I am a former teacher at this school. Many of the teachers at the school are dedicated professionals, focused on bringing out the best in the children and helping them to explore understanding who they are. Unfortunately, the teaching level is quite uneven between classrooms and the head of school is out of touch with what goes on in many of the classrooms. I understand that the negative atmosphere that existed on the staff while I was there still exists. The head of school has her favorites, which are generally the women who she has known for over 20 years. This gets in the way of her effectively evaluating their performance, and she does not listen to other staff members or parents. The head of school also has issues with treating members of the staff with respect, especially when someone disagrees with her. It is unfortunate this atmosphere gets in the way of some of the beautiful work happening in some of the classrooms, and is much worse than other places I have taught.

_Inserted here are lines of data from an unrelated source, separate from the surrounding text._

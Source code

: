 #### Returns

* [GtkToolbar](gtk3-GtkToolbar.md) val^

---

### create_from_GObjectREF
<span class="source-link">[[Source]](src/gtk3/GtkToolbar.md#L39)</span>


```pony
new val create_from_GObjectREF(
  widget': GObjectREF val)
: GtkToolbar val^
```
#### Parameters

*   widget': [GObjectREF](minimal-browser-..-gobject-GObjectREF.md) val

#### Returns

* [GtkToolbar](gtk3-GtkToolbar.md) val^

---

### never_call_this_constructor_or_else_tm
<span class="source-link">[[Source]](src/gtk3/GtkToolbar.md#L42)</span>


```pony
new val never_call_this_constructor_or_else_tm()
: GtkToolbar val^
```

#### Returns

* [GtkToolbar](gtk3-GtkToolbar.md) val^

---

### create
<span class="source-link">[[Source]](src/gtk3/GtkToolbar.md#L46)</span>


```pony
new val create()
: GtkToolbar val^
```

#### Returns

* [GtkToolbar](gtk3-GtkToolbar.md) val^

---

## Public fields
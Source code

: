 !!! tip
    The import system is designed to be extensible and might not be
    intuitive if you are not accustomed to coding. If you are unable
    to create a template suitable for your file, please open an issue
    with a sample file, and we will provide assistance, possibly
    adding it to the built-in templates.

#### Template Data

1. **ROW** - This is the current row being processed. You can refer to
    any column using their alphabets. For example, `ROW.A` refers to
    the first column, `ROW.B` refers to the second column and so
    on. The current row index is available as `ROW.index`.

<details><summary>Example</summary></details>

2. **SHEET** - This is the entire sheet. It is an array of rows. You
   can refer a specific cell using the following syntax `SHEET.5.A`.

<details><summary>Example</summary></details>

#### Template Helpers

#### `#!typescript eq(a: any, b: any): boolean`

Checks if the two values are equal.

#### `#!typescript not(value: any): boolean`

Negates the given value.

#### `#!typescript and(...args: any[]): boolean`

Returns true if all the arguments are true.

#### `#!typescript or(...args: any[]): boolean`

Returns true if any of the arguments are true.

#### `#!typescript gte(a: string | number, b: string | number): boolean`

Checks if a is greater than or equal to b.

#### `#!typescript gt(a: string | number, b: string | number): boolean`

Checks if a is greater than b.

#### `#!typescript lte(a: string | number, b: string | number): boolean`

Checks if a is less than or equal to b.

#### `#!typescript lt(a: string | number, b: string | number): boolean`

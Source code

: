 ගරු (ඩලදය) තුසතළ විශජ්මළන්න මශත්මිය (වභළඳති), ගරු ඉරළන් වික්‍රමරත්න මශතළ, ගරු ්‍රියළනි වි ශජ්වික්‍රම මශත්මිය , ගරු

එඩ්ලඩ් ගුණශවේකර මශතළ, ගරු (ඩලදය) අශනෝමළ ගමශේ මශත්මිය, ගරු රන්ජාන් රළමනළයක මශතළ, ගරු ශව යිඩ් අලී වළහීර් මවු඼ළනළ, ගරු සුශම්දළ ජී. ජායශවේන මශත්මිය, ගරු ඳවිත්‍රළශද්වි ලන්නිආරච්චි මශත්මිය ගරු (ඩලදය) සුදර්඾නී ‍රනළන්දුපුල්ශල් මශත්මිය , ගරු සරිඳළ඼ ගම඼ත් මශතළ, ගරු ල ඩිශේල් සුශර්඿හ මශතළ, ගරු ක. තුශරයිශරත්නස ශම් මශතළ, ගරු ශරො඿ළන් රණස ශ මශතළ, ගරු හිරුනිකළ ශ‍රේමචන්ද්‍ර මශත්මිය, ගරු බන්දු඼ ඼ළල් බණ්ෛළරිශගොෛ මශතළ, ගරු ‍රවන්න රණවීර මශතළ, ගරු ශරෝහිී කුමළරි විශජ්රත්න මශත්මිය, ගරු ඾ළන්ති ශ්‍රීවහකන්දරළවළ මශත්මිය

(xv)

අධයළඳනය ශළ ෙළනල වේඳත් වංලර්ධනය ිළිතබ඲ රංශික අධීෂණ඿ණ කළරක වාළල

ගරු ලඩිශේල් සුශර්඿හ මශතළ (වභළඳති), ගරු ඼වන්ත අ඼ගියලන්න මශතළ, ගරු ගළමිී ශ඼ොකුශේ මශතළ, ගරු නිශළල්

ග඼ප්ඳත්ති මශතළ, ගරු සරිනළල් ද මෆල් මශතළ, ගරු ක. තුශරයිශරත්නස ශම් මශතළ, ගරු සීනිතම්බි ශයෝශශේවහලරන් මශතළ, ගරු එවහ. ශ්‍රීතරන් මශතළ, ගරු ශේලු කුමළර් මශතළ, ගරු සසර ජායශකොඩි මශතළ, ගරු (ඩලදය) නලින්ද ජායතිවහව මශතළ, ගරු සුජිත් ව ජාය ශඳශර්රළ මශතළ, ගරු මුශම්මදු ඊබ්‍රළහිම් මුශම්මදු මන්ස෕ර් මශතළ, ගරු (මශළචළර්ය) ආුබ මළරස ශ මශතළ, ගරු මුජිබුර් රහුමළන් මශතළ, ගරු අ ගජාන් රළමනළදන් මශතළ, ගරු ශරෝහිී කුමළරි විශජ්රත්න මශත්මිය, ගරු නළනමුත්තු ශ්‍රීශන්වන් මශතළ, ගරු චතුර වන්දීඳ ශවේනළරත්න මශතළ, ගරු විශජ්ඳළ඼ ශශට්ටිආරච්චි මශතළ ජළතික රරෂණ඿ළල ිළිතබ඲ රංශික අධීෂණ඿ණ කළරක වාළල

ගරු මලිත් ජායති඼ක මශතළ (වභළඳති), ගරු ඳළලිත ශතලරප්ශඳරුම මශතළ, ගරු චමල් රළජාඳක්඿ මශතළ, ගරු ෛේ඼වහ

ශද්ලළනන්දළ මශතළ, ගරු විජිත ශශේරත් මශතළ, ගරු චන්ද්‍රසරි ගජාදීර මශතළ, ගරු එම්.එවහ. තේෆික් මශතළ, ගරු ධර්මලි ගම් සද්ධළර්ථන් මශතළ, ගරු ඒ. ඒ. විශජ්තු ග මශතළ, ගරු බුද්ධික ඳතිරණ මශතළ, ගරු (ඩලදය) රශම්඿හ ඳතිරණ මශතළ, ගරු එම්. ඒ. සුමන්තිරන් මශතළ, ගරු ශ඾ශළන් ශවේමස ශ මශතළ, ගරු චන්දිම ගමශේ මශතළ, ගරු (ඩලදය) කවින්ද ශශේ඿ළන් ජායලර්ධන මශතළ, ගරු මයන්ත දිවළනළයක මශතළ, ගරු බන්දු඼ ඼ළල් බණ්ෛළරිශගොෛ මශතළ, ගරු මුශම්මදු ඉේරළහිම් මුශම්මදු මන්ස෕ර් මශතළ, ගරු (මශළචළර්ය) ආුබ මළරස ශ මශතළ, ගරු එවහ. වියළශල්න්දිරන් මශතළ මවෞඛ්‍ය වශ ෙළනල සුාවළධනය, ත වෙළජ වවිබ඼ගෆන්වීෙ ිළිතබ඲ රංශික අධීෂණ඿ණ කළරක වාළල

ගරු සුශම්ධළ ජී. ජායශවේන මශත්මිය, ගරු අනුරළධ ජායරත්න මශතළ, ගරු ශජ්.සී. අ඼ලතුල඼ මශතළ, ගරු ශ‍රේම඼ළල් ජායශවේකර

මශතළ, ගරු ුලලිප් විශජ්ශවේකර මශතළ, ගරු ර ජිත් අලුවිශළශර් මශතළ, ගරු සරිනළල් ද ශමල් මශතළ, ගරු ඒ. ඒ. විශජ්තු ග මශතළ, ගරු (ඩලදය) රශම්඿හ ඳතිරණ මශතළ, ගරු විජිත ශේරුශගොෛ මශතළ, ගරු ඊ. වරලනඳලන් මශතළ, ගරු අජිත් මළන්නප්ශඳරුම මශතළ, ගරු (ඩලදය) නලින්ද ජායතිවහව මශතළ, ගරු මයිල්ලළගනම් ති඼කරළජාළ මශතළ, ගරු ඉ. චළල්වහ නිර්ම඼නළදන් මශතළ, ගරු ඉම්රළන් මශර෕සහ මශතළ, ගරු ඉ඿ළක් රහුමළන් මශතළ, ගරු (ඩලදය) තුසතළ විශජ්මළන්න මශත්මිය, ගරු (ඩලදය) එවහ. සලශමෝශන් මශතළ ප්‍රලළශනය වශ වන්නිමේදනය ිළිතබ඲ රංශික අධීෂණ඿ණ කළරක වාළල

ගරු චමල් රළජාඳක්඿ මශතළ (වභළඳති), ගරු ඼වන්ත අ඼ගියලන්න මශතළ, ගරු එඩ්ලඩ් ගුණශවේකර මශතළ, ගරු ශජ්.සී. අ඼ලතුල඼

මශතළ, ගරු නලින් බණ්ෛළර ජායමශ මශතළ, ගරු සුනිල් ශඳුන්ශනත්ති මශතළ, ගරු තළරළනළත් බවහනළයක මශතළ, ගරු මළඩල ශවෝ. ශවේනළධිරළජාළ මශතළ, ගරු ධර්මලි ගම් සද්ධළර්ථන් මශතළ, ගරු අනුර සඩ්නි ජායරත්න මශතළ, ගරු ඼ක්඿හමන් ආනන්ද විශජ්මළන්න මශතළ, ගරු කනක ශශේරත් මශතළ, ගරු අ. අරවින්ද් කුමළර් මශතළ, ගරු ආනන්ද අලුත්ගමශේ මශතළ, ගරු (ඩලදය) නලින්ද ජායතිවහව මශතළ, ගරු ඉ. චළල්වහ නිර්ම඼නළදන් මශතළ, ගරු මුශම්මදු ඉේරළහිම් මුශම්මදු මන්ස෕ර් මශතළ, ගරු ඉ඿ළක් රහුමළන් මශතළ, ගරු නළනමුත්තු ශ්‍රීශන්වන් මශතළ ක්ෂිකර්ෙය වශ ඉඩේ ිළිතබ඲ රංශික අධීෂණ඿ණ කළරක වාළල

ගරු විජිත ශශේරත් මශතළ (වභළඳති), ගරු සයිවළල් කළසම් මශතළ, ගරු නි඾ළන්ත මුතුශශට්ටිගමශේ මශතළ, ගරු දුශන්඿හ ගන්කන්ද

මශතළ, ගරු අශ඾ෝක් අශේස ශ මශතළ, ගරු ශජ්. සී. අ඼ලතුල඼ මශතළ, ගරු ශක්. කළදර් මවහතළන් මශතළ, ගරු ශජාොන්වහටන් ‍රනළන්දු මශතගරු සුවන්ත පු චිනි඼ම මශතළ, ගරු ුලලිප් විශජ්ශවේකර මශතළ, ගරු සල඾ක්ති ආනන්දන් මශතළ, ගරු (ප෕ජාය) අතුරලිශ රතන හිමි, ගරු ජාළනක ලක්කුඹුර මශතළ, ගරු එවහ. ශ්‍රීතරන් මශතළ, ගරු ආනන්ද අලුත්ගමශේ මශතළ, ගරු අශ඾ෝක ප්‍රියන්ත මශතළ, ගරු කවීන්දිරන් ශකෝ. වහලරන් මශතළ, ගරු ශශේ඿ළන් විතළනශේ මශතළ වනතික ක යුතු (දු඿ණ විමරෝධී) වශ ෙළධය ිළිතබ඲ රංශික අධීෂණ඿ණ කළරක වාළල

My husband and I toured the school a few weeks ago, as we are looking for a pre-school for our daughter. We very much enjoyed the pre-school classroom environment. It was peaceful, and the individualized approach to teaching each child is wonderful. However, we could not get over significant concerns with safety at the school. It is very strange that at the school's new campus, they decided to have a pond just below a large drop off wall. This wall is right next to where the youngest children are, and there is only a small railing at one point separating the two, if a child was to get out of the playground area. We were also suprised that we showed up early and wandered the grounds of the school and were not challenged by anyone. There were children playing on the playground and very little adult supervision. We talked with a few parents we know and they say this is consistent with a loose atmosphere at the school, and it helps create independence in the children. However, we could not get past the safety issues this causes, and while we liked the school's approach to instruction of young children, we have decided to apply elsewhere.
Our child attended MCHD from age four through 6th grade. In short, our experience was spectacular! From the young age learning of Montessori tenets of care and respect; and feeling out what's appropriate behavior, to our child's transition to a Public Middle School, we are steadfast in our conviction that a Montessori education at MCHD was a great decision for our child's future. One of the salient features of the MCHD experience that shaped our child's personality is the instilled desire to live in harmony with her friends. From the early lessons of grace and courtesy to the 6th grade trip to the United Nations in New York, an MCHD child has been supplied with the tools and confidence to make successful real life choices outside the school environment. The dedication and involvement of the long-time teachers, administration, and alumni parents fosters an environment in which we feel that, even after our child's graduation, we are part of the MCHD community. The recent move/expansion of the MCHD campus was demonstrative proof of how successful the school has been in educating students, remaining financially stable in a difficult economy, and giving parents something they call home.
My daughter is in the Upper Elementary class (grades 4-6) currently. MCHD has done a wonderful job of educating the whole child. In some academic areas she is challenged and in others she has an easy time of things. She is regularly taught how to get along well with others, how to respect their feelings and their rights, while at the same time exerting herself--basically how to be assertive and sensitive at the same time. She enjoys her class and her classmates. I feel MCHD is doing a good job of cultivating her whole person, not just the academic aspects of her personality.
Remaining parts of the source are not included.